The Wall Street Journal runs a story on the tactics used by Huffington Post co-founder Andrew Breitbart, in order to ensure that the Democratic Party's media allies had to cover it. Which they did - very slowly, and late, when they absolutely had to, after all of ACORN's denials had been reported at face value, while its accusers were attacked, until subsequent video releases demolished the earlier denials.

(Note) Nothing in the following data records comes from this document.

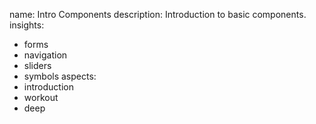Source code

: name: Intro Components
description: Introduction to basic components.
insights:
  - forms
  - navigation
  - sliders
  - symbols
aspects:
  - introduction
  - workout
  - deep
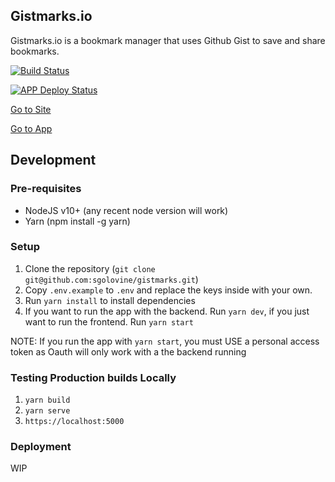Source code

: ## Gistmarks.io

Gistmarks.io is a bookmark manager that uses Github Gist to save and share bookmarks.

[![Build Status](https://github.com/sgolovine/gistmarks/actions/workflows/ci.yml/badge.svg)](https://github.com/sgolovine/gistmarks/actions/workflows/ci.yml)

[![APP Deploy Status](https://api.netlify.com/api/v1/badges/203e38fd-2db3-4c6f-ba9f-131dc129a76c/deploy-status)](https://app.netlify.com/sites/gistmarks-io/deploys)

[Go to Site](https://gistmarks.io)

[Go to App](https://app.gistmarks.io)

## Development

### Pre-requisites

- NodeJS v10+ (any recent node version will work)
- Yarn (npm install -g yarn)

### Setup

1. Clone the repository (`git clone git@github.com:sgolovine/gistmarks.git`)
2. Copy `.env.example` to `.env` and replace the keys inside with your own.
3. Run `yarn install` to install dependencies
4. If you want to run the app with the backend. Run `yarn dev`, if you just want to run the frontend. Run `yarn start`

NOTE: If you run the app with `yarn start`, you must USE a personal access token
as Oauth will only work with a the backend running

### Testing Production builds Locally

1. `yarn build`
2. `yarn serve`
3. `https://localhost:5000`

### Deployment

WIP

The crux of the problem is illustrated by the fact that this strategy was necessary, because the criminal organization in question is allied with one side of the political aisle. So Breitbart borrowed generously from, inter alia, Obama icon Saul Alinky:

"This plan wasn't just a means to defend against the media's desire to attack the messenger," Mr. Breitbart says. "It was also a means to attack the media and to expose them... for the partisan hacks that they are.... The crux of the strategy was the timing of the video releases. "Every step of the way, we wanted to plant traps" for Acorn and its defenders, he says.... Mr. Breitbart claims victory, and in extravagant terms: "At every step of the way, we were correct. At every step of the way, the mainstream media took the lies of Acorn. At every step of the way, the mainstream media attempted to cover up for Acorn... If they think that Acorn or the Democratic Party or the NEA [JK: which scandal Breitart also exposed] or the Office of Public Engagement is the primary target, they couldn't be more wrong. It is the Democrat-media complex. It is the mainstream media. No jury would need more evidence at this point. The Clark Hoyts of the world should just put their pens down and retire right now and walk away."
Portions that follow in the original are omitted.